Methods: A Markov simulation model was used to examine the cost effectiveness associated
with a progressive 0.1% decrease in the HbA1c cutoff from 6.4% to 5.5%. The target population
was the U.S. nondiabetic population aged 18 years. The simulation sample was created using
the data of nondiabetic American adults from the National Health and Nutritional Examination
Survey (NHANES 1999–2006). People identifıed as having prediabetes were assumed to receive
a preventive intervention, with effectiveness the same as that in the Diabetes Prevention
Program study under a high-cost intervention (HCI) scenario and in the Promoting a Lifestyle
of Activity and Nutrition for Working to Alter the Risk of Diabetes study under a low-cost
intervention (LCI) scenario. The analysis was conducted for a lifetime horizon from a healthcare
system perspective.
Results: Lowering the HbA1c cutoff would increase the health benefıts of the preventive interventions at higher costs. For the HCI, lowering the HbA1c cutoff from 6.0% to 5.9% and from 5.9% to
5.8% would result in $27,000 and $34,000 per QALY gained, respectively. Continuing to decrease the
cutoff from 5.8% to 5.7%, from 5.7% to 5.6%, and from 5.6% to 5.5% would cost $45,000, $58,000, and
$96,000 per QALY gained, respectively. For the LCI, lowering the HbA1c cutoff from 6.0% to 5.9%
and from 5.9% to 5.8% would result in $24,000 and $27,000 per QALY gained, respectively. Continuing to lower the cutoff from 5.8% to 5.7%, 5.7% to 5.6%, and 5.6% to 5.5% would cost $34,000, $43,000
and $70,000 per QALY gained, respectively.

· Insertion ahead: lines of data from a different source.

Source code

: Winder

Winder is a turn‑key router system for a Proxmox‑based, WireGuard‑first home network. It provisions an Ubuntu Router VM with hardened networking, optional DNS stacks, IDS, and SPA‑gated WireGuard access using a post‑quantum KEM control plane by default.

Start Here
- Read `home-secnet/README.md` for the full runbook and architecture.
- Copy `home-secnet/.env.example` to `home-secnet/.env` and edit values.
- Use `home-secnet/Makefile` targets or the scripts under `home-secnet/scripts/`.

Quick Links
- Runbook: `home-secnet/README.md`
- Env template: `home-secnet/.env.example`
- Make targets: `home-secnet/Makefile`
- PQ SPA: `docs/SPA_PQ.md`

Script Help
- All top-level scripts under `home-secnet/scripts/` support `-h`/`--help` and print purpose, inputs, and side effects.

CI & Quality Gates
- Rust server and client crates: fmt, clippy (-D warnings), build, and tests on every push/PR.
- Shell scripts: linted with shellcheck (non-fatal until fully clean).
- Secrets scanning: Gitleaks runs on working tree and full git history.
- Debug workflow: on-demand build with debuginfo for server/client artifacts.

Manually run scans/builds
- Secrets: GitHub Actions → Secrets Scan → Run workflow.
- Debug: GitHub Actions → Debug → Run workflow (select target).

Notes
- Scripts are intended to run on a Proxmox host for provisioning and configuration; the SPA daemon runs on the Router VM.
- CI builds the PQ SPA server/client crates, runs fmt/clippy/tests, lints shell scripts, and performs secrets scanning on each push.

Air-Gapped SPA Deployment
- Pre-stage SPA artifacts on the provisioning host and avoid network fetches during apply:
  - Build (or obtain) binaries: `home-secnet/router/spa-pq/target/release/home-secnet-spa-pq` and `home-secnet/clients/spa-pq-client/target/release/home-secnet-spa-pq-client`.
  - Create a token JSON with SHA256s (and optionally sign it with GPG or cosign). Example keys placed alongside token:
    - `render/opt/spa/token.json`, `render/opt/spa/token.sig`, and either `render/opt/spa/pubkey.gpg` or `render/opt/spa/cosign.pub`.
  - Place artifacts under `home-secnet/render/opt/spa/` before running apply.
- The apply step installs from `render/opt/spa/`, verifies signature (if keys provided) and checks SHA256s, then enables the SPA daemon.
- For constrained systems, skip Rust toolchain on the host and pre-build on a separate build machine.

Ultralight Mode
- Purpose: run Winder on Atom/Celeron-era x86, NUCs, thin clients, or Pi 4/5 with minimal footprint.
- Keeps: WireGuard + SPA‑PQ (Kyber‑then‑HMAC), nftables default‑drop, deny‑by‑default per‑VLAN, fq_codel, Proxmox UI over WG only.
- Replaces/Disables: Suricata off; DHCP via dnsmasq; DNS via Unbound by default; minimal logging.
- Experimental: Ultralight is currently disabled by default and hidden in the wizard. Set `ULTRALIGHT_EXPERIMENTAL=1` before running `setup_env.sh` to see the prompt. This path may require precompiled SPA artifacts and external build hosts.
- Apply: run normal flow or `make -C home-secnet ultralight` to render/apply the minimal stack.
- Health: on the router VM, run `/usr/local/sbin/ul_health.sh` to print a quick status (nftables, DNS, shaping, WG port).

Conclusions: Lowering the HbA1c cutoff for prediabetes leads to less cost-effective preventive interventions. Assuming a conventional $50,000/QALY cost-effectiveness benchmark, the HbA1c cutoffs of
5.7% and higher were found to be cost effective. Lowering the cutoff from 5.7% to 5.6% also may be cost
effective, however, if the costs of preventive interventions were to be lowered

COMMENT: Dichotomizing a continuous variable is always dicey.  The trouble with these sorts of analyses is that A1C is just one risk factor and I find it hard to see what changes in recommendations that I would make at an A1C of 5.7% to 6.4% that I would not make absent knowledge of the A1C: lose weight if the BMI is >25, increase physical activity, diagnose and treat other cardiovascular risk factors, hypertension and abnormal lipids.  I guess what the knowledge of A1C adds is the probability of developing type 2 diabetes as the higher the A1C in the "normal" range the more likely is the development of type 2 diabetes.  in terms of adding metformin, the data on the benefit of adding metformin when lifestyle chages are not successful is based upon glucose values, not A1C.  I am curious as to what you use to diagnose pre-diabetes glucose or A1C, what values you use and your use of metformin in pre-diabetes.